9 de out. de 2009

O Gnomo


Tinha passado a noite a arrastar as fronteiras do tempo para além dos limites do possível. Olhou para o relógio: eram quase seis da manhã, e pensou então que era boa hora para tomar o pequeno almoço: meio pacote de batatas fritas, uma pêra, um folhado de espinafres há 4 dias no frigorífico, tudo isto bem regado com uma caneca de café com leite para ajudar a dormir. Pois tinha de se deitar, por ter de se levantar daí por pouco. Dormiria umas horas, poucas que fossem, para agarrar o mundo às 9h00 da manhã todo de seguida, tarefas encadeadas umas nas outras, tarefas das mais diversas naturezas.

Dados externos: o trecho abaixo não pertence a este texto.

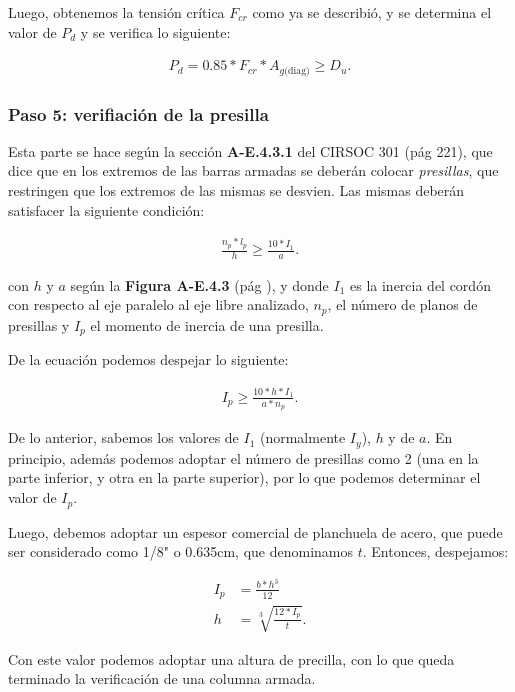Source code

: \documentclass[../main.tex]{subfiles}
\begin{document}
Luego, obtenemos la tensión crítica $F_{cr}$ como ya se describió, y se determina
el valor de $P_d$ y se verifica lo siguiente:

\begin{align*}
  P_d = 0.85 * F_{cr} * A_{g \text{(diag)}} \geq D_u
.\end{align*}

\subsubsection{Paso 5: verifiación de la presilla}

Esta parte se hace según la sección \textbf{A-E.4.3.1} del CIRSOC 301 (pág 221),
que dice que en los extremos de las barras armadas se deberán colocar
\textit{presillas}, que restringen que los extremos de las mismas se desvien. Las
mismas deberán satisfacer la siguiente condición:

\begin{align*}
  \frac{n_p * l_p}{h} \geq \frac{10 * I_1}{a}
.\end{align*}

con $h$ y $a$ según la  \textbf{Figura A-E.4.3} (pág ), y donde $I_1$ es la 
inercia del cordón con respecto al eje paralelo al eje libre analizado,  $n_p$,
el número  de planos de presillas y $I_p$ el momento de inercia de una presilla.

De la ecuación podemos despejar lo siguiente:

\begin{align*}
  I_p \geq \frac{10 * h * I_1}{a * n_p}
.\end{align*}

De lo anterior, sabemos los valores de $I_1$ (normalmente $I_y$), $h$ y de $a$.
En principio, además podemos adoptar el número de presillas como 2 (una en la
parte inferior, y otra en la parte superior), por lo que podemos determinar el
valor de $I_p$.

Luego, debemos adoptar un espesor comercial de planchuela de acero, que puede
ser considerado como 1/8" o 0.635cm, que denominamos $t$. Entonces, despejamos:

 \begin{align*}
  I_p  &= \frac{b*h^3}{12} \\[5pt]
  h &= \sqrt[3]{\frac{12*I_p}{t}} 
.\end{align*}

Con este valor podemos adoptar una altura de precilla, con lo que queda
terminado la verificación de una columna armada.
\end{document}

Olhou para o espelho, tinha os dentes verdes. Espinafres, concerteza. Não eram bem os dentes que estavam verdes, era mais uns farripos de espinafres entre os dentes e pensou, por momentos, avistar também uns restos de batatas fritas nos molares de baixo. Que miséria. Devia estar a dormir há horas e no entanto via-se agora ao espelho e não conseguia saber quem era. Tinha o nome bem presente, e os do resto da família, sabia a morada de cor, como de cor conhecia os ingredientes dos cremes que vendia e de cor sabia o valor das facturas a pagar no final de cada semana. Mas não sabia quem era. Quanto mais olhava para os dentes verdes, mais a sua imagem no espelho se desfazia e se tornava numa névoa indistinta que, por sua vez, tomava corpo numa espécie de gnomo da floresta, já as orelhas se alongavam, conseguia agora distinguir a forma pontiaguda que tinham tomado, o cabelo crescera de repente e na cabeça surgira um barrete daqueles dos contos de fadas. Com guizo e tudo.

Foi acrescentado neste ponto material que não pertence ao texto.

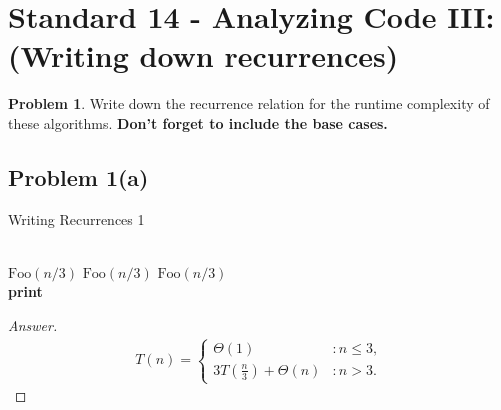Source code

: \documentclass[11pt]{article}
\theoremstyle{definition}
\theoremstyle{definition}
\newtheorem{required}{Problem}
\theoremstyle{definition}
\begin{document}
\newpage
\section{Standard 14 - Analyzing Code III: (Writing down recurrences)}

\begin{required} \label{Recursive1}
Write down the recurrence relation for the runtime complexity of these algorithms. \textbf{Don't forget to include the base cases.}

\subsection{Problem 1(a)}

\begin{algorithm}
\caption{Writing Recurrences 1}\label{alg:Recurrence1}
\begin{algorithmic}[1]
\Return
\EndIf

\noindent \\
\State $\text{Foo}(n/3)$
\State $\text{Foo}(n/3)$
\State $\text{Foo}(n/3)$ \\

	\State \textbf{print} 
\EndFor
\EndProcedure
\end{algorithmic}
\end{algorithm}

\begin{proof}[Answer]
\begin{align*}
T(n) = \begin{cases}
\Theta(1) & : n \leq 3, \\
3T(\frac{n}{3}) + \Theta(n) & : n > 3.
\end{cases}
\end{align*}

\end{proof}

\end{required}
\end{document}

Aborreceu-se daquilo tudo e voltou-se para sair da casa de banho mas o guizo soou. Parou. Não podia ser, era uma fantasia das seis da manhã depois de uma noite a arrastar fronteiras de tempo. Deu mais dois passos, o guizo lá estava, tlim, tlim, dois passos, tlim, tlim.

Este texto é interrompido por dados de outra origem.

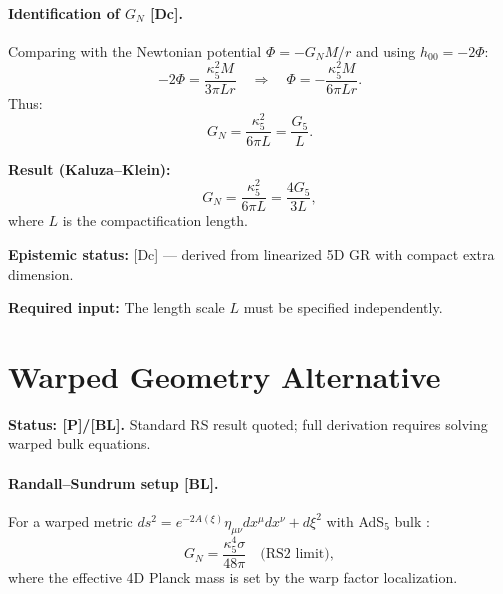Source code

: \documentclass[11pt,a4paper]{article}
\newcommand{\tagBL}{\textcolor{blue!70!black}{[BL]}}
\newcommand{\tagP}{\textcolor{orange!80!black}{[P]}}
\newcommand{\tagDc}{\textcolor{purple!70!black}{[Dc]}}
\begin{document}
\paragraph{Identification of $G_N$ \tagDc{}.}
Comparing with the Newtonian potential $\Phi = -G_N M / r$ and using $h_{00} = -2\Phi$:
\begin{equation}
    -2\Phi = \frac{\kappa_5^2 M}{3\pi L r} \quad \Rightarrow \quad \Phi = -\frac{\kappa_5^2 M}{6\pi L r}.
\end{equation}
Thus:
\begin{equation}
    \boxed{G_N = \frac{\kappa_5^2}{6\pi L} = \frac{G_5}{L}.}
    \label{eq:GN_result}
\end{equation}

\begin{resultbox}
\textbf{Result (Kaluza--Klein):}
\begin{equation}
    G_N = \frac{\kappa_5^2}{6\pi L} = \frac{4G_5}{3L},
\end{equation}
where $L$ is the compactification length.

\textbf{Epistemic status:} \tagDc{} — derived from linearized 5D GR with compact extra dimension.

\textbf{Required input:} The length scale $L$ must be specified independently.
\end{resultbox}

\section{Warped Geometry Alternative}
\label{sec:warped}

\begin{statusbox}
\textbf{Status: \tagP{}/\tagBL{}.}
Standard RS result quoted; full derivation requires solving warped bulk equations.
\end{statusbox}

\paragraph{Randall--Sundrum setup \tagBL{}.}
For a warped metric $ds^2 = e^{-2A(\xi)} \eta_{\mu\nu} dx^\mu dx^\nu + d\xi^2$ with AdS$_5$ bulk \cite{RS1999}:
\begin{equation}
    G_N = \frac{\kappa_5^4 \sigma}{48\pi} \quad \text{(RS2 limit)},
    \label{eq:GN_RS}
\end{equation}
where the effective 4D Planck mass is set by the warp factor localization.
\end{document}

Não se quis ver ao espelho de novo, fechou os olhos, lavou os dentes na esperança de retirar o verdete dos espinafres e saiu a correr para a cama onde se deitou e se escondeu entre os lençóis. Nada a fazer: o guizo tocou furiosamente enquanto corria para o quarto, sentiu o barrete de gnomo bem enfiado na cabeça e, quando por fim, estava mesmo quase a adormecer, lançou as mãos às orelhas e apercebeu-se que tinham mesmo crescido e estavam duras, pontiagudas e, pior que tudo, peludas também. Estarrecida de espanto e maravilha pelo tédio dos dias contados se ter agora quebrado, adormeceu por fim feliz.